*ASSIGNMENT*.
Reproduce the listing below character for character; drop every image.

-- Opening Marker --

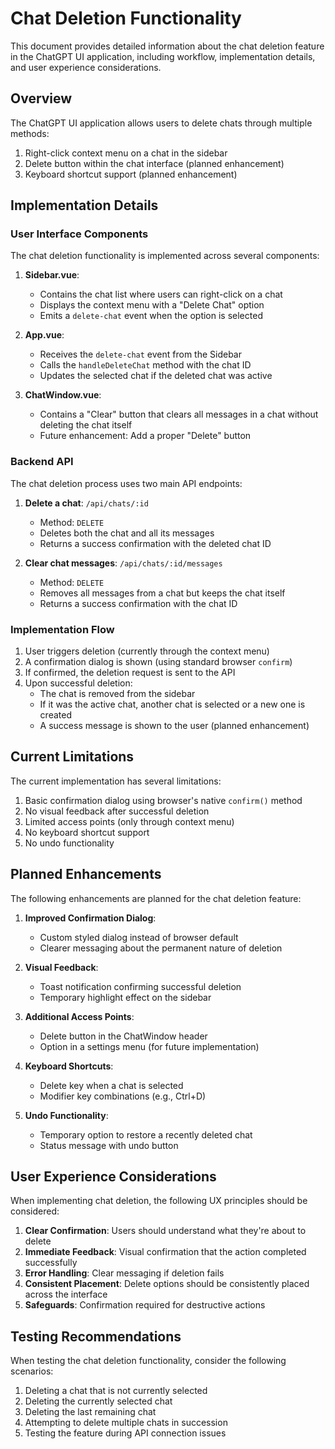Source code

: # Chat Deletion Functionality

This document provides detailed information about the chat deletion feature in the ChatGPT UI application, including workflow, implementation details, and user experience considerations.

## Overview

The ChatGPT UI application allows users to delete chats through multiple methods:
1. Right-click context menu on a chat in the sidebar
2. Delete button within the chat interface (planned enhancement)
3. Keyboard shortcut support (planned enhancement)

## Implementation Details

### User Interface Components

The chat deletion functionality is implemented across several components:

1. **Sidebar.vue**:
   - Contains the chat list where users can right-click on a chat
   - Displays the context menu with a "Delete Chat" option
   - Emits a `delete-chat` event when the option is selected

2. **App.vue**:
   - Receives the `delete-chat` event from the Sidebar
   - Calls the `handleDeleteChat` method with the chat ID
   - Updates the selected chat if the deleted chat was active

3. **ChatWindow.vue**:
   - Contains a "Clear" button that clears all messages in a chat without deleting the chat itself
   - Future enhancement: Add a proper "Delete" button

### Backend API

The chat deletion process uses two main API endpoints:

1. **Delete a chat**: `/api/chats/:id`
   - Method: `DELETE`
   - Deletes both the chat and all its messages
   - Returns a success confirmation with the deleted chat ID

2. **Clear chat messages**: `/api/chats/:id/messages`
   - Method: `DELETE`
   - Removes all messages from a chat but keeps the chat itself
   - Returns a success confirmation with the chat ID

### Implementation Flow

1. User triggers deletion (currently through the context menu)
2. A confirmation dialog is shown (using standard browser `confirm`)
3. If confirmed, the deletion request is sent to the API
4. Upon successful deletion:
   - The chat is removed from the sidebar
   - If it was the active chat, another chat is selected or a new one is created
   - A success message is shown to the user (planned enhancement)

## Current Limitations

The current implementation has several limitations:

1. Basic confirmation dialog using browser's native `confirm()` method
2. No visual feedback after successful deletion
3. Limited access points (only through context menu)
4. No keyboard shortcut support
5. No undo functionality

## Planned Enhancements

The following enhancements are planned for the chat deletion feature:

1. **Improved Confirmation Dialog**:
   - Custom styled dialog instead of browser default
   - Clearer messaging about the permanent nature of deletion

2. **Visual Feedback**:
   - Toast notification confirming successful deletion
   - Temporary highlight effect on the sidebar

3. **Additional Access Points**:
   - Delete button in the ChatWindow header
   - Option in a settings menu (for future implementation)

4. **Keyboard Shortcuts**:
   - Delete key when a chat is selected
   - Modifier key combinations (e.g., Ctrl+D)

5. **Undo Functionality**:
   - Temporary option to restore a recently deleted chat
   - Status message with undo button

## User Experience Considerations

When implementing chat deletion, the following UX principles should be considered:

1. **Clear Confirmation**: Users should understand what they're about to delete
2. **Immediate Feedback**: Visual confirmation that the action completed successfully
3. **Error Handling**: Clear messaging if deletion fails
4. **Consistent Placement**: Delete options should be consistently placed across the interface
5. **Safeguards**: Confirmation required for destructive actions

## Testing Recommendations

When testing the chat deletion functionality, consider the following scenarios:

1. Deleting a chat that is not currently selected
2. Deleting the currently selected chat
3. Deleting the last remaining chat
4. Attempting to delete multiple chats in succession
5. Testing the feature during API connection issues 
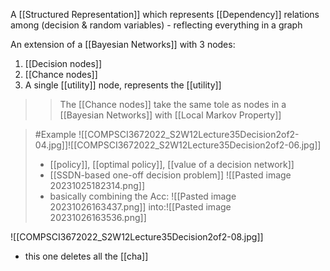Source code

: A [[Structured Representation]] which represents [[Dependency]] relations among (decision & random variables)
	- reflecting everything in a graph

An extension of a [[Bayesian Networks]] with 3 nodes:
1. [[Decision nodes]]
2. [[Chance nodes]]
3. A single [[utility]] node, represents the [[utility]]
>>	The [[Chance nodes]] take the same tole as nodes in a [[Bayesian Networks]] with [[Local Markov Property]]

>	#Example 
>	![[COMPSCI3672022_S2W12Lecture35Decision2of2-04.jpg]]![[COMPSCI3672022_S2W12Lecture35Decision2of2-06.jpg]]
>	- [[policy]], [[optimal policy]], [[value of a decision network]]
>	- [[SSDN-based one-off decision problem]]
>	![[Pasted image 20231025182314.png]]
>	- basically combining the Acc: 
>	![[Pasted image 20231026163437.png]]
>	into:![[Pasted image 20231026163536.png]]

![[COMPSCI3672022_S2W12Lecture35Decision2of2-08.jpg]]
- this one deletes all the [[cha]]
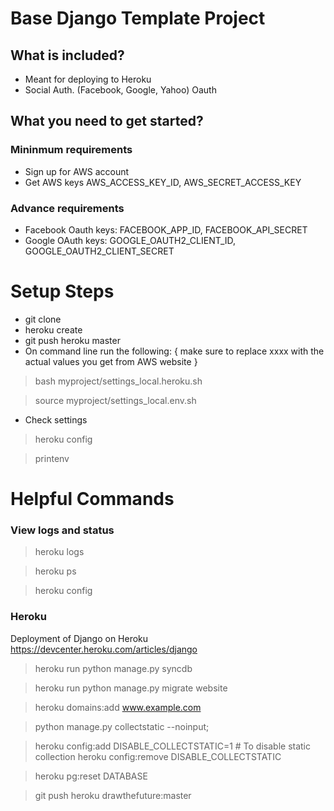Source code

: 
Base Django Template Project
============================

What is included?
-----------------
* Meant for deploying to Heroku
* Social Auth. (Facebook, Google, Yahoo) Oauth


What you need to get started?
-----------------------------

### Mininmum requirements

* Sign up for AWS account
* Get AWS keys AWS_ACCESS_KEY_ID, AWS_SECRET_ACCESS_KEY


### Advance requirements

* Facebook Oauth keys: FACEBOOK_APP_ID, FACEBOOK_API_SECRET
* Google OAuth keys: GOOGLE_OAUTH2_CLIENT_ID, GOOGLE_OAUTH2_CLIENT_SECRET



Setup Steps
===========
* git clone
* heroku create
* git push heroku master
* On command line run the following: { make sure to replace xxxx with the actual values you get from AWS website }

> bash myproject/settings_local.heroku.sh

> source myproject/settings_local.env.sh

* Check settings

> heroku config

> printenv



Helpful Commands
================



### View logs and status
> heroku logs

> heroku ps

> heroku config


### Heroku 
Deployment of Django on Heroku https://devcenter.heroku.com/articles/django

> heroku run python manage.py syncdb

> heroku run python manage.py migrate website


> heroku domains:add www.example.com


> python manage.py collectstatic --noinput;

> heroku config:add DISABLE_COLLECTSTATIC=1         # To disable static collection
> heroku config:remove DISABLE_COLLECTSTATIC

> heroku pg:reset DATABASE

> git push heroku drawthefuture:master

-- Closing Marker --

*ANSWER TO THE EXERCISE*.
Source code

: # Chat Deletion Functionality

This document provides detailed information about the chat deletion feature in the ChatGPT UI application, including workflow, implementation details, and user experience considerations.

## Overview

The ChatGPT UI application allows users to delete chats through multiple methods:
1. Right-click context menu on a chat in the sidebar
2. Delete button within the chat interface (planned enhancement)
3. Keyboard shortcut support (planned enhancement)

## Implementation Details

### User Interface Components

The chat deletion functionality is implemented across several components:

1. **Sidebar.vue**:
   - Contains the chat list where users can right-click on a chat
   - Displays the context menu with a "Delete Chat" option
   - Emits a `delete-chat` event when the option is selected

2. **App.vue**:
   - Receives the `delete-chat` event from the Sidebar
   - Calls the `handleDeleteChat` method with the chat ID
   - Updates the selected chat if the deleted chat was active

3. **ChatWindow.vue**:
   - Contains a "Clear" button that clears all messages in a chat without deleting the chat itself
   - Future enhancement: Add a proper "Delete" button

### Backend API

The chat deletion process uses two main API endpoints:

1. **Delete a chat**: `/api/chats/:id`
   - Method: `DELETE`
   - Deletes both the chat and all its messages
   - Returns a success confirmation with the deleted chat ID

2. **Clear chat messages**: `/api/chats/:id/messages`
   - Method: `DELETE`
   - Removes all messages from a chat but keeps the chat itself
   - Returns a success confirmation with the chat ID

### Implementation Flow

1. User triggers deletion (currently through the context menu)
2. A confirmation dialog is shown (using standard browser `confirm`)
3. If confirmed, the deletion request is sent to the API
4. Upon successful deletion:
   - The chat is removed from the sidebar
   - If it was the active chat, another chat is selected or a new one is created
   - A success message is shown to the user (planned enhancement)

## Current Limitations

The current implementation has several limitations:

1. Basic confirmation dialog using browser's native `confirm()` method
2. No visual feedback after successful deletion
3. Limited access points (only through context menu)
4. No keyboard shortcut support
5. No undo functionality

## Planned Enhancements

The following enhancements are planned for the chat deletion feature:

1. **Improved Confirmation Dialog**:
   - Custom styled dialog instead of browser default
   - Clearer messaging about the permanent nature of deletion

2. **Visual Feedback**:
   - Toast notification confirming successful deletion
   - Temporary highlight effect on the sidebar

3. **Additional Access Points**:
   - Delete button in the ChatWindow header
   - Option in a settings menu (for future implementation)

4. **Keyboard Shortcuts**:
   - Delete key when a chat is selected
   - Modifier key combinations (e.g., Ctrl+D)

5. **Undo Functionality**:
   - Temporary option to restore a recently deleted chat
   - Status message with undo button

## User Experience Considerations

When implementing chat deletion, the following UX principles should be considered:

1. **Clear Confirmation**: Users should understand what they're about to delete
2. **Immediate Feedback**: Visual confirmation that the action completed successfully
3. **Error Handling**: Clear messaging if deletion fails
4. **Consistent Placement**: Delete options should be consistently placed across the interface
5. **Safeguards**: Confirmation required for destructive actions

## Testing Recommendations

When testing the chat deletion functionality, consider the following scenarios:

1. Deleting a chat that is not currently selected
2. Deleting the currently selected chat
3. Deleting the last remaining chat
4. Attempting to delete multiple chats in succession
5. Testing the feature during API connection issues 
Source code

: A [[Structured Representation]] which represents [[Dependency]] relations among (decision & random variables)
	- reflecting everything in a graph

An extension of a [[Bayesian Networks]] with 3 nodes:
1. [[Decision nodes]]
2. [[Chance nodes]]
3. A single [[utility]] node, represents the [[utility]]
>>	The [[Chance nodes]] take the same tole as nodes in a [[Bayesian Networks]] with [[Local Markov Property]]

>	#Example 
>	![[COMPSCI3672022_S2W12Lecture35Decision2of2-04.jpg]]![[COMPSCI3672022_S2W12Lecture35Decision2of2-06.jpg]]
>	- [[policy]], [[optimal policy]], [[value of a decision network]]
>	- [[SSDN-based one-off decision problem]]
>	![[Pasted image 20231025182314.png]]
>	- basically combining the Acc: 
>	![[Pasted image 20231026163437.png]]
>	into:![[Pasted image 20231026163536.png]]

![[COMPSCI3672022_S2W12Lecture35Decision2of2-08.jpg]]
- this one deletes all the [[cha]]
Source code

: 
Base Django Template Project
============================

What is included?
-----------------
* Meant for deploying to Heroku
* Social Auth. (Facebook, Google, Yahoo) Oauth


What you need to get started?
-----------------------------

### Mininmum requirements

* Sign up for AWS account
* Get AWS keys AWS_ACCESS_KEY_ID, AWS_SECRET_ACCESS_KEY


### Advance requirements

* Facebook Oauth keys: FACEBOOK_APP_ID, FACEBOOK_API_SECRET
* Google OAuth keys: GOOGLE_OAUTH2_CLIENT_ID, GOOGLE_OAUTH2_CLIENT_SECRET



Setup Steps
===========
* git clone
* heroku create
* git push heroku master
* On command line run the following: { make sure to replace xxxx with the actual values you get from AWS website }

> bash myproject/settings_local.heroku.sh

> source myproject/settings_local.env.sh

* Check settings

> heroku config

> printenv



Helpful Commands
================



### View logs and status
> heroku logs

> heroku ps

> heroku config


### Heroku 
Deployment of Django on Heroku https://devcenter.heroku.com/articles/django

> heroku run python manage.py syncdb

> heroku run python manage.py migrate website


> heroku domains:add www.example.com


> python manage.py collectstatic --noinput;

> heroku config:add DISABLE_COLLECTSTATIC=1         # To disable static collection
> heroku config:remove DISABLE_COLLECTSTATIC

> heroku pg:reset DATABASE

> git push heroku drawthefuture:master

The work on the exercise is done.